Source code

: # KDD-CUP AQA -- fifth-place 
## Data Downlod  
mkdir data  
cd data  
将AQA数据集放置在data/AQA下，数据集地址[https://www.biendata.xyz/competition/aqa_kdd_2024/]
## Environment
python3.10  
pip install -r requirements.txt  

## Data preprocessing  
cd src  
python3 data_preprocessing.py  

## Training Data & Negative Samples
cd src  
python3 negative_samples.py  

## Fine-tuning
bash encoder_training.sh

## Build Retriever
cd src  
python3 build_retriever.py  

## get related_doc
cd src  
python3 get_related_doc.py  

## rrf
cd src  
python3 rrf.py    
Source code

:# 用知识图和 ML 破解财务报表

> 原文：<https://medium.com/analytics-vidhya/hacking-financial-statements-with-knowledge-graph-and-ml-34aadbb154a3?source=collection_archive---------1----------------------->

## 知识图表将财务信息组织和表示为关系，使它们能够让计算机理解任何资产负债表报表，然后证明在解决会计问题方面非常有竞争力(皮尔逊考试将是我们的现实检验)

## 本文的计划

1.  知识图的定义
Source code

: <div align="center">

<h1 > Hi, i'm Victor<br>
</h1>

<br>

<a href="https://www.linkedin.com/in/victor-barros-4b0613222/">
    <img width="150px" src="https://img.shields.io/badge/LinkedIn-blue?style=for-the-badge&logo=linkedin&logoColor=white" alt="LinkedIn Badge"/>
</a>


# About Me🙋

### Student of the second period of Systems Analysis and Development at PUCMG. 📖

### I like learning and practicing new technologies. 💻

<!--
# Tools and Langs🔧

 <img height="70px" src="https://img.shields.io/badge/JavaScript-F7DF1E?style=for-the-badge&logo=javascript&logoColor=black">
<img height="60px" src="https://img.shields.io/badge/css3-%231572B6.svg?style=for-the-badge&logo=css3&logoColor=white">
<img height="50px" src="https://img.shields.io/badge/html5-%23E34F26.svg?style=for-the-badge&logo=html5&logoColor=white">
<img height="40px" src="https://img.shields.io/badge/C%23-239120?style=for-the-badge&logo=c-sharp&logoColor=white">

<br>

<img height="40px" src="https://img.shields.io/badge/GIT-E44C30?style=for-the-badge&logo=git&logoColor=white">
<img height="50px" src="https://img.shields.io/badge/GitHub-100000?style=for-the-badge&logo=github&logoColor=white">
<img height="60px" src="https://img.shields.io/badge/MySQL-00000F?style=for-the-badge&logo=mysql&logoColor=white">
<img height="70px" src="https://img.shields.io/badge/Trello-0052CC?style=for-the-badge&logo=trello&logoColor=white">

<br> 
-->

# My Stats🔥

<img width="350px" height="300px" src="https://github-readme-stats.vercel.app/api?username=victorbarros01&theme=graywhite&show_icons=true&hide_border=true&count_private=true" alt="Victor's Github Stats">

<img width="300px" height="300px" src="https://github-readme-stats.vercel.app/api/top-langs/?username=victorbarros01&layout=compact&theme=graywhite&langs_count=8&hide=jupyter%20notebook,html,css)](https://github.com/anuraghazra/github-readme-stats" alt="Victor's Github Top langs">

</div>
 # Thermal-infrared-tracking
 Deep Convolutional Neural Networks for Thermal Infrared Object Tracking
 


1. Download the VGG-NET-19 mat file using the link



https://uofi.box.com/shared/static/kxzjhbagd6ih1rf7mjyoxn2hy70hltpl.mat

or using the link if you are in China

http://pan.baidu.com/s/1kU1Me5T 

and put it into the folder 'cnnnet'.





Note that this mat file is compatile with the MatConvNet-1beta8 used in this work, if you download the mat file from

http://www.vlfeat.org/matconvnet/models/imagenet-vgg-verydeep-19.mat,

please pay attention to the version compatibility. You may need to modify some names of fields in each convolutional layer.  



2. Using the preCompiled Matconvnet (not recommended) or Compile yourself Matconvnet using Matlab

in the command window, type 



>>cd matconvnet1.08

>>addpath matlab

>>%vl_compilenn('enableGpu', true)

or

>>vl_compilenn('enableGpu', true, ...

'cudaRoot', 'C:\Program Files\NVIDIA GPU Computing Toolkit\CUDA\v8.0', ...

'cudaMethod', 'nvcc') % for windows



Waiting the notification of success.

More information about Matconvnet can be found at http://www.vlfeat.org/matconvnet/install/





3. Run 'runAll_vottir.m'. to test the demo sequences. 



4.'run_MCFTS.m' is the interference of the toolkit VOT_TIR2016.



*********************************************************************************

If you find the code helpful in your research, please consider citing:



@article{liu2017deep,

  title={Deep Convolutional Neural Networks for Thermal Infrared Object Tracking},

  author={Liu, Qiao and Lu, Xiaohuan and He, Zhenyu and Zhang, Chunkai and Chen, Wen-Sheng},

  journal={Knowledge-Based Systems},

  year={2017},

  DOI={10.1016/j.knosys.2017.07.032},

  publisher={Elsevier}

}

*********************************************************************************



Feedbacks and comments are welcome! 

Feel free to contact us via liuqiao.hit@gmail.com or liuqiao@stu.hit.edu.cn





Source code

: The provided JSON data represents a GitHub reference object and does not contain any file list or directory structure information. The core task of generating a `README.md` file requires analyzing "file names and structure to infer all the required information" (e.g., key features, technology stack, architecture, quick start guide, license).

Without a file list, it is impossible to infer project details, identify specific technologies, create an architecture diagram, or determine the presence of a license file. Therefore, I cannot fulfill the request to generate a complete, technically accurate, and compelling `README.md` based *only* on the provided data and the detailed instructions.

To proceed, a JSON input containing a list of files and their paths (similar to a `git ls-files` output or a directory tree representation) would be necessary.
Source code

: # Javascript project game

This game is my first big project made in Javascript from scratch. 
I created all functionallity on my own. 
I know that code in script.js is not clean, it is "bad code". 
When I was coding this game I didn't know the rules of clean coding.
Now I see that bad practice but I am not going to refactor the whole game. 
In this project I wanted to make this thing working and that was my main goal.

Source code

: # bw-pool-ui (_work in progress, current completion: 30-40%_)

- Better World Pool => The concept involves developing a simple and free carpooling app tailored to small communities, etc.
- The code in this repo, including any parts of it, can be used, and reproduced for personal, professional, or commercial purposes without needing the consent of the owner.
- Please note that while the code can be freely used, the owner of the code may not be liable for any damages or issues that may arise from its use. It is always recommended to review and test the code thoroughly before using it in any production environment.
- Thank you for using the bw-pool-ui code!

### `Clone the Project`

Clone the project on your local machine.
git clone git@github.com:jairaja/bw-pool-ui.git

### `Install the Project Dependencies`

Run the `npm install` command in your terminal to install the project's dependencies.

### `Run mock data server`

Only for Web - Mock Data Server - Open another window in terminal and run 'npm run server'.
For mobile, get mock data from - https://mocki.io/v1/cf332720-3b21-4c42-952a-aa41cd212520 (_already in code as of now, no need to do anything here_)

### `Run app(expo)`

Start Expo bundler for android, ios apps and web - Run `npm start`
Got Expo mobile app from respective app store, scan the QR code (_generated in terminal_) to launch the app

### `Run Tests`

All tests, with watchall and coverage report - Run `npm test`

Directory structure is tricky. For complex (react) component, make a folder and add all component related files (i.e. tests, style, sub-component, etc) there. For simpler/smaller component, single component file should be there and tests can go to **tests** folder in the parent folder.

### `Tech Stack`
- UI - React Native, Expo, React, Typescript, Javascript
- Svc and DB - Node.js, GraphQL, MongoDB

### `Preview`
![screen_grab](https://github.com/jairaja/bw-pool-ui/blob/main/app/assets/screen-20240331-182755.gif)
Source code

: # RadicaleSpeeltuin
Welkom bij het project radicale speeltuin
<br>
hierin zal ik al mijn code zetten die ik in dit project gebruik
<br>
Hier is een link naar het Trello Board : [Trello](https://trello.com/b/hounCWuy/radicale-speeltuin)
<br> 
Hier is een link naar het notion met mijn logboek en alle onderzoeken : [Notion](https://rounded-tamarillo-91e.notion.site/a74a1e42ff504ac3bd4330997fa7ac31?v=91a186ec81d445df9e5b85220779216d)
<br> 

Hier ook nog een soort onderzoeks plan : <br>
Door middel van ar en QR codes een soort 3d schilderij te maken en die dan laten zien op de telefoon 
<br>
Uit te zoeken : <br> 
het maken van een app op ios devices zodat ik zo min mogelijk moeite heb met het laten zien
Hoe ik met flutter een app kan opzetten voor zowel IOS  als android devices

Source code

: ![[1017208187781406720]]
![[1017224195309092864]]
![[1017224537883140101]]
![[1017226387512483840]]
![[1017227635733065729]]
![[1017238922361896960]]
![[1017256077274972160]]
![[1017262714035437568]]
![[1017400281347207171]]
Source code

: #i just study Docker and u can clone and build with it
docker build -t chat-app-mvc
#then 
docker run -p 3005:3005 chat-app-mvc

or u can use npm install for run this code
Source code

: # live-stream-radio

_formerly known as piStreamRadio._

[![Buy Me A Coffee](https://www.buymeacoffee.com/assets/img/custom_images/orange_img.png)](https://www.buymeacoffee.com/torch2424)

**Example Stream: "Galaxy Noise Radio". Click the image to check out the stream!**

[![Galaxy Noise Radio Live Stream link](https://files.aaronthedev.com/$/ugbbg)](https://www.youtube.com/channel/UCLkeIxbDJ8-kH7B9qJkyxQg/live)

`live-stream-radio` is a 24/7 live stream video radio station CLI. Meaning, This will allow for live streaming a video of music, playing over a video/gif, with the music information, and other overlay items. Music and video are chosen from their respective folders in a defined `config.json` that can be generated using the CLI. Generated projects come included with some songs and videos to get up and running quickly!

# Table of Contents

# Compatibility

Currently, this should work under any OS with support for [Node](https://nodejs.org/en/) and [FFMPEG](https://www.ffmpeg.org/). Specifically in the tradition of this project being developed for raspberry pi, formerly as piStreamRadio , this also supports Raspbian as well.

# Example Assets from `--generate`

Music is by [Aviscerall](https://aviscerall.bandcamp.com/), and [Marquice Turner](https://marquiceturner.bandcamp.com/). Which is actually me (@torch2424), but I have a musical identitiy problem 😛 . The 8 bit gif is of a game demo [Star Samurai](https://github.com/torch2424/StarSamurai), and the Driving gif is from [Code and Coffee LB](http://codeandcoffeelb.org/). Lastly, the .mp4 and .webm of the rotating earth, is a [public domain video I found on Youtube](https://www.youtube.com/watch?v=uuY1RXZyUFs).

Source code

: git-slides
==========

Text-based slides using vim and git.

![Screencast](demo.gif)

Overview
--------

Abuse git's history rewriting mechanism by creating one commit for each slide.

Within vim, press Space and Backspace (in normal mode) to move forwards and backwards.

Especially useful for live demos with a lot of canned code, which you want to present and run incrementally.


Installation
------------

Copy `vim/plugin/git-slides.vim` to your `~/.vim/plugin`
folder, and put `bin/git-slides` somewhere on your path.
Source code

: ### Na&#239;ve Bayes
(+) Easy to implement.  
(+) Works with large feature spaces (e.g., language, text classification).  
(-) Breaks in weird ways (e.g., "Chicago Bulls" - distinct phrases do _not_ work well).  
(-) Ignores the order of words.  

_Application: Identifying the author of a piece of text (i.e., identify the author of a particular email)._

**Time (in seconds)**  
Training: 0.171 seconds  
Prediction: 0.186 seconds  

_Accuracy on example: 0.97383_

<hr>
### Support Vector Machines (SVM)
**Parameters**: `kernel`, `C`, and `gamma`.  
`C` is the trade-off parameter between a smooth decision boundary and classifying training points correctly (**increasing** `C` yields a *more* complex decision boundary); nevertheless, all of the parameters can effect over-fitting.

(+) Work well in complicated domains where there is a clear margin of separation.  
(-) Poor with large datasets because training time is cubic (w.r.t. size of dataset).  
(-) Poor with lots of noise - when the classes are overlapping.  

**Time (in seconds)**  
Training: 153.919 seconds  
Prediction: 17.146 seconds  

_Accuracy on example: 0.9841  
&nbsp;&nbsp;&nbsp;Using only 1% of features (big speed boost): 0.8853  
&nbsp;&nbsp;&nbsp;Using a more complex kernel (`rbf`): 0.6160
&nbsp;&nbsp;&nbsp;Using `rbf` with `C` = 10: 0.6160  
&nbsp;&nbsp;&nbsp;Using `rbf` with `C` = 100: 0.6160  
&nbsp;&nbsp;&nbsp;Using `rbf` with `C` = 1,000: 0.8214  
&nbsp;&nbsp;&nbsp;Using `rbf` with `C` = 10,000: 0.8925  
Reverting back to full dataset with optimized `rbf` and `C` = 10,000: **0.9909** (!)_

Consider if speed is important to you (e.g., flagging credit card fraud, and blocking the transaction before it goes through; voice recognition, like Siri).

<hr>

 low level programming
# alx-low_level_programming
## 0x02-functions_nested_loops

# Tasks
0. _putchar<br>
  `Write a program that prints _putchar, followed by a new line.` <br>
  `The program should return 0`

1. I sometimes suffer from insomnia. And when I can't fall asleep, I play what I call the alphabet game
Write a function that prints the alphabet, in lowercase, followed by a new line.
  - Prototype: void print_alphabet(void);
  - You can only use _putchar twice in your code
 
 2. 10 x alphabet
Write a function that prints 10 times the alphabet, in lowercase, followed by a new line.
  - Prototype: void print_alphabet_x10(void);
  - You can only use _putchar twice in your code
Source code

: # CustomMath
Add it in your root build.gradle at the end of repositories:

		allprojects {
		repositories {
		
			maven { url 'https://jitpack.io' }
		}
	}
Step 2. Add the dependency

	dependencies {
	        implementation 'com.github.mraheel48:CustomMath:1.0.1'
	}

####

• _DIRECTIONS FOR THIS TASK_:
Find every line in the records above that contains the word "start", and copy each one.

• _ANSWER TO THIS PROBLEM_:
: The provided JSON data represents a GitHub reference object and does not contain any file list or directory structure information. The core task of generating a `README.md` file requires analyzing "file names and structure to infer all the required information" (e.g., key features, technology stack, architecture, quick start guide, license).
Start Expo bundler for android, ios apps and web - Run `npm start`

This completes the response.